* **TO DO**:
A word-for-word retyping of the listing is the goal.

* **DATA**:
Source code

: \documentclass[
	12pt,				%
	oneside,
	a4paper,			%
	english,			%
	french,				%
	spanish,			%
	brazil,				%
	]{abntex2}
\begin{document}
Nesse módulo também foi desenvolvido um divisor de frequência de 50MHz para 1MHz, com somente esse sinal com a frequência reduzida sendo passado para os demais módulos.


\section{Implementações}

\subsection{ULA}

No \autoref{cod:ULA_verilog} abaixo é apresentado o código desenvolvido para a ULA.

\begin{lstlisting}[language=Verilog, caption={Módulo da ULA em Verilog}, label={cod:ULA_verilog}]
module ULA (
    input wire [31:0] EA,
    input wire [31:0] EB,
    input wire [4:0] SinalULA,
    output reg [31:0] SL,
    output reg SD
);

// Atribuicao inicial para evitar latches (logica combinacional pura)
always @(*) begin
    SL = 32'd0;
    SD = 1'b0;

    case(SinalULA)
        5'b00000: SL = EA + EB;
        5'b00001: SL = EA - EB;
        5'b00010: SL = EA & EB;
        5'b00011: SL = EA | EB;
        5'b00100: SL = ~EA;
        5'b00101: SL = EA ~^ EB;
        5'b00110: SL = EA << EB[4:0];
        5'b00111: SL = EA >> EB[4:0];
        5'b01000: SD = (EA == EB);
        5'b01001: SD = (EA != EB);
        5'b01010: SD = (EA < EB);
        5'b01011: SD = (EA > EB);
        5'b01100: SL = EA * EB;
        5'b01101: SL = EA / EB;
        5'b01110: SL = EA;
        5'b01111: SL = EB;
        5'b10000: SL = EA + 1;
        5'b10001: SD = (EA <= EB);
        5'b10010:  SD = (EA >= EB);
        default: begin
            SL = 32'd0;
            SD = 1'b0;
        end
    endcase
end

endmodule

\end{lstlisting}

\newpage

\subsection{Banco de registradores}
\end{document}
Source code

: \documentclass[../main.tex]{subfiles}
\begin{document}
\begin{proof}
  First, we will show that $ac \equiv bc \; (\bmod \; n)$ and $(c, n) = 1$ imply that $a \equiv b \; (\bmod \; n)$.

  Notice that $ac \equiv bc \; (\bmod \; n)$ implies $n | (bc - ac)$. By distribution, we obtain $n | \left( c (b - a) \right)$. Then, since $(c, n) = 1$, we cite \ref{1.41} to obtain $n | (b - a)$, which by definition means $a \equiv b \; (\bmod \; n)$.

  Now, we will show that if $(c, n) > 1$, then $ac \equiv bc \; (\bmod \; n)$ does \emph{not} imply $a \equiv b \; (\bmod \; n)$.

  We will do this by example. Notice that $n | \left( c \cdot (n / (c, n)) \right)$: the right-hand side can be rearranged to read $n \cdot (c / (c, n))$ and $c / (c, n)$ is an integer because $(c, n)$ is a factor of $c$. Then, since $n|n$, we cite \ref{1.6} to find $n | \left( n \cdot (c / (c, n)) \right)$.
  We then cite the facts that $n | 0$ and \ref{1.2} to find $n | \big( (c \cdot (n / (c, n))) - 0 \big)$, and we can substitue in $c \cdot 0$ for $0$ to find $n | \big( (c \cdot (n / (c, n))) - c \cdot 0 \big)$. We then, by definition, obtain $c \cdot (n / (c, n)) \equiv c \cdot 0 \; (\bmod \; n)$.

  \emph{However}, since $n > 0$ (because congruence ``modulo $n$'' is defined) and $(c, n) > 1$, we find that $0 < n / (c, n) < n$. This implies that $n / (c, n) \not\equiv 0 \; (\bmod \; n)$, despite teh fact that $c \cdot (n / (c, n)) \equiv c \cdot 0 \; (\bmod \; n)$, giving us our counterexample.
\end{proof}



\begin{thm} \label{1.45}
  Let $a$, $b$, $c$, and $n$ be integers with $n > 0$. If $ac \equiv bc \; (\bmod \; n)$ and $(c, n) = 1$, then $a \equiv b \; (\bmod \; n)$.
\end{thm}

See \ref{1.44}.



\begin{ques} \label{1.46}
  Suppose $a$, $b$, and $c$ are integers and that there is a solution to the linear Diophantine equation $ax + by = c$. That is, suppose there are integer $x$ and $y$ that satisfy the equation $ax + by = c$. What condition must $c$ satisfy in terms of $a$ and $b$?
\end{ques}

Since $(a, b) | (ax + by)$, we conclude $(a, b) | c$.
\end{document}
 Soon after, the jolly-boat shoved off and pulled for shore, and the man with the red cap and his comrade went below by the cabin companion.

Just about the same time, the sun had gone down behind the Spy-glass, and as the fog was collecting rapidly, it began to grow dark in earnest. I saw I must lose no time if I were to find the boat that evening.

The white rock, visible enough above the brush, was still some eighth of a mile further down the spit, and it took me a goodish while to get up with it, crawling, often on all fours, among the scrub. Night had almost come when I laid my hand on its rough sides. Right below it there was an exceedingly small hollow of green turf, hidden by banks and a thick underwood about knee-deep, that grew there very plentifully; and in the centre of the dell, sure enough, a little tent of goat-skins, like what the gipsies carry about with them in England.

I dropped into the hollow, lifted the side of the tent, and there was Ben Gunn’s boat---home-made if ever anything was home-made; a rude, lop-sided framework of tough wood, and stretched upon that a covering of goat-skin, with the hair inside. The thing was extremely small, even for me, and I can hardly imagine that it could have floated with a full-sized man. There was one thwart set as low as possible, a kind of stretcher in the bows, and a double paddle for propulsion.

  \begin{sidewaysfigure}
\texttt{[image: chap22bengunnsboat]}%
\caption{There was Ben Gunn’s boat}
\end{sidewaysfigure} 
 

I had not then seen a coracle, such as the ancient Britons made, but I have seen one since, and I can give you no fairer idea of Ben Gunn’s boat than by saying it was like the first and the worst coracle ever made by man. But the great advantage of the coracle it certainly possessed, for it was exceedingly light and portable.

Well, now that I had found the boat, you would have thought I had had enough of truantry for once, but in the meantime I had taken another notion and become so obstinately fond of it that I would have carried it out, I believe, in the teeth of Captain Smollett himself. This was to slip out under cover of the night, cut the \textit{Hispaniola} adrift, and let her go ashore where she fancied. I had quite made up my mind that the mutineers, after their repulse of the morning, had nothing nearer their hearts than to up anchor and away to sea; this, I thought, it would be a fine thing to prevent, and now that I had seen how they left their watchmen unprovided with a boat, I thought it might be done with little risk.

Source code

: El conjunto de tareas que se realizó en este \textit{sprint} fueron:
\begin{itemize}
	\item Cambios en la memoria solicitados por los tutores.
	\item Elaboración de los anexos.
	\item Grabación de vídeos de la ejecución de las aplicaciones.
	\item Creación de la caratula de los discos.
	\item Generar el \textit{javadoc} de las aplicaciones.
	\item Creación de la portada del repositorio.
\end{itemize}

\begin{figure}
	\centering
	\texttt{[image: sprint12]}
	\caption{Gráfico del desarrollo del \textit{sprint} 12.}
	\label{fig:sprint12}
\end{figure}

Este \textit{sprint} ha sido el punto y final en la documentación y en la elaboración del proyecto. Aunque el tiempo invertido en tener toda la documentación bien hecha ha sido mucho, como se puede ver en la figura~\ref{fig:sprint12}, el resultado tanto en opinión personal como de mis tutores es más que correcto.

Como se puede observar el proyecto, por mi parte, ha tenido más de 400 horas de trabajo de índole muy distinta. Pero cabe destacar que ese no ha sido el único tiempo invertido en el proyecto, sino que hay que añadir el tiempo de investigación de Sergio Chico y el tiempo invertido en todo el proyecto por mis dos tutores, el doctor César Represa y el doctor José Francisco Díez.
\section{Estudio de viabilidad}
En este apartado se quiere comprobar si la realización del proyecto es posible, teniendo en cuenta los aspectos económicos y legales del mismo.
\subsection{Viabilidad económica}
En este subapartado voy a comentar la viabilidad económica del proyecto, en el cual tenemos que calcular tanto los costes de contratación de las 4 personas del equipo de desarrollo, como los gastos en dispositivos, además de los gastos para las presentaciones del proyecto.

* **RESPONSE FOR THIS EXERCISE**:
Source code

: \documentclass[
	12pt,				%
	oneside,
	a4paper,			%
	english,			%
	french,				%
	spanish,			%
	brazil,				%
	]{abntex2}
\begin{document}
Nesse módulo também foi desenvolvido um divisor de frequência de 50MHz para 1MHz, com somente esse sinal com a frequência reduzida sendo passado para os demais módulos.


\section{Implementações}

\subsection{ULA}

No \autoref{cod:ULA_verilog} abaixo é apresentado o código desenvolvido para a ULA.

\begin{lstlisting}[language=Verilog, caption={Módulo da ULA em Verilog}, label={cod:ULA_verilog}]
module ULA (
    input wire [31:0] EA,
    input wire [31:0] EB,
    input wire [4:0] SinalULA,
    output reg [31:0] SL,
    output reg SD
);

// Atribuicao inicial para evitar latches (logica combinacional pura)
always @(*) begin
    SL = 32'd0;
    SD = 1'b0;

    case(SinalULA)
        5'b00000: SL = EA + EB;
        5'b00001: SL = EA - EB;
        5'b00010: SL = EA & EB;
        5'b00011: SL = EA | EB;
        5'b00100: SL = ~EA;
        5'b00101: SL = EA ~^ EB;
        5'b00110: SL = EA << EB[4:0];
        5'b00111: SL = EA >> EB[4:0];
        5'b01000: SD = (EA == EB);
        5'b01001: SD = (EA != EB);
        5'b01010: SD = (EA < EB);
        5'b01011: SD = (EA > EB);
        5'b01100: SL = EA * EB;
        5'b01101: SL = EA / EB;
        5'b01110: SL = EA;
        5'b01111: SL = EB;
        5'b10000: SL = EA + 1;
        5'b10001: SD = (EA <= EB);
        5'b10010:  SD = (EA >= EB);
        default: begin
            SL = 32'd0;
            SD = 1'b0;
        end
    endcase
end

endmodule

\end{lstlisting}

\newpage

\subsection{Banco de registradores}
\end{document}
Source code

: \documentclass[../main.tex]{subfiles}
\begin{document}
\begin{proof}
  First, we will show that $ac \equiv bc \; (\bmod \; n)$ and $(c, n) = 1$ imply that $a \equiv b \; (\bmod \; n)$.

  Notice that $ac \equiv bc \; (\bmod \; n)$ implies $n | (bc - ac)$. By distribution, we obtain $n | \left( c (b - a) \right)$. Then, since $(c, n) = 1$, we cite \ref{1.41} to obtain $n | (b - a)$, which by definition means $a \equiv b \; (\bmod \; n)$.

  Now, we will show that if $(c, n) > 1$, then $ac \equiv bc \; (\bmod \; n)$ does \emph{not} imply $a \equiv b \; (\bmod \; n)$.

  We will do this by example. Notice that $n | \left( c \cdot (n / (c, n)) \right)$: the right-hand side can be rearranged to read $n \cdot (c / (c, n))$ and $c / (c, n)$ is an integer because $(c, n)$ is a factor of $c$. Then, since $n|n$, we cite \ref{1.6} to find $n | \left( n \cdot (c / (c, n)) \right)$.
  We then cite the facts that $n | 0$ and \ref{1.2} to find $n | \big( (c \cdot (n / (c, n))) - 0 \big)$, and we can substitue in $c \cdot 0$ for $0$ to find $n | \big( (c \cdot (n / (c, n))) - c \cdot 0 \big)$. We then, by definition, obtain $c \cdot (n / (c, n)) \equiv c \cdot 0 \; (\bmod \; n)$.

  \emph{However}, since $n > 0$ (because congruence ``modulo $n$'' is defined) and $(c, n) > 1$, we find that $0 < n / (c, n) < n$. This implies that $n / (c, n) \not\equiv 0 \; (\bmod \; n)$, despite teh fact that $c \cdot (n / (c, n)) \equiv c \cdot 0 \; (\bmod \; n)$, giving us our counterexample.
\end{proof}



\begin{thm} \label{1.45}
  Let $a$, $b$, $c$, and $n$ be integers with $n > 0$. If $ac \equiv bc \; (\bmod \; n)$ and $(c, n) = 1$, then $a \equiv b \; (\bmod \; n)$.
\end{thm}

See \ref{1.44}.



\begin{ques} \label{1.46}
  Suppose $a$, $b$, and $c$ are integers and that there is a solution to the linear Diophantine equation $ax + by = c$. That is, suppose there are integer $x$ and $y$ that satisfy the equation $ax + by = c$. What condition must $c$ satisfy in terms of $a$ and $b$?
\end{ques}

Since $(a, b) | (ax + by)$, we conclude $(a, b) | c$.
\end{document}
 Soon after, the jolly-boat shoved off and pulled for shore, and the man with the red cap and his comrade went below by the cabin companion.

Just about the same time, the sun had gone down behind the Spy-glass, and as the fog was collecting rapidly, it began to grow dark in earnest. I saw I must lose no time if I were to find the boat that evening.

The white rock, visible enough above the brush, was still some eighth of a mile further down the spit, and it took me a goodish while to get up with it, crawling, often on all fours, among the scrub. Night had almost come when I laid my hand on its rough sides. Right below it there was an exceedingly small hollow of green turf, hidden by banks and a thick underwood about knee-deep, that grew there very plentifully; and in the centre of the dell, sure enough, a little tent of goat-skins, like what the gipsies carry about with them in England.

I dropped into the hollow, lifted the side of the tent, and there was Ben Gunn’s boat---home-made if ever anything was home-made; a rude, lop-sided framework of tough wood, and stretched upon that a covering of goat-skin, with the hair inside. The thing was extremely small, even for me, and I can hardly imagine that it could have floated with a full-sized man. There was one thwart set as low as possible, a kind of stretcher in the bows, and a double paddle for propulsion.

  \begin{sidewaysfigure}
\texttt{[image: chap22bengunnsboat]}%
\caption{There was Ben Gunn’s boat}
\end{sidewaysfigure} 
 

I had not then seen a coracle, such as the ancient Britons made, but I have seen one since, and I can give you no fairer idea of Ben Gunn’s boat than by saying it was like the first and the worst coracle ever made by man. But the great advantage of the coracle it certainly possessed, for it was exceedingly light and portable.

Well, now that I had found the boat, you would have thought I had had enough of truantry for once, but in the meantime I had taken another notion and become so obstinately fond of it that I would have carried it out, I believe, in the teeth of Captain Smollett himself. This was to slip out under cover of the night, cut the \textit{Hispaniola} adrift, and let her go ashore where she fancied. I had quite made up my mind that the mutineers, after their repulse of the morning, had nothing nearer their hearts than to up anchor and away to sea; this, I thought, it would be a fine thing to prevent, and now that I had seen how they left their watchmen unprovided with a boat, I thought it might be done with little risk.

Source code

: El conjunto de tareas que se realizó en este \textit{sprint} fueron:
\begin{itemize}
	\item Cambios en la memoria solicitados por los tutores.
	\item Elaboración de los anexos.
	\item Grabación de vídeos de la ejecución de las aplicaciones.
	\item Creación de la caratula de los discos.
	\item Generar el \textit{javadoc} de las aplicaciones.
	\item Creación de la portada del repositorio.
\end{itemize}

\begin{figure}
	\centering
	\texttt{[image: sprint12]}
	\caption{Gráfico del desarrollo del \textit{sprint} 12.}
	\label{fig:sprint12}
\end{figure}

Este \textit{sprint} ha sido el punto y final en la documentación y en la elaboración del proyecto. Aunque el tiempo invertido en tener toda la documentación bien hecha ha sido mucho, como se puede ver en la figura~\ref{fig:sprint12}, el resultado tanto en opinión personal como de mis tutores es más que correcto.

Como se puede observar el proyecto, por mi parte, ha tenido más de 400 horas de trabajo de índole muy distinta. Pero cabe destacar que ese no ha sido el único tiempo invertido en el proyecto, sino que hay que añadir el tiempo de investigación de Sergio Chico y el tiempo invertido en todo el proyecto por mis dos tutores, el doctor César Represa y el doctor José Francisco Díez.
\section{Estudio de viabilidad}
En este apartado se quiere comprobar si la realización del proyecto es posible, teniendo en cuenta los aspectos económicos y legales del mismo.
\subsection{Viabilidad económica}
En este subapartado voy a comentar la viabilidad económica del proyecto, en el cual tenemos que calcular tanto los costes de contratación de las 4 personas del equipo de desarrollo, como los gastos en dispositivos, además de los gastos para las presentaciones del proyecto.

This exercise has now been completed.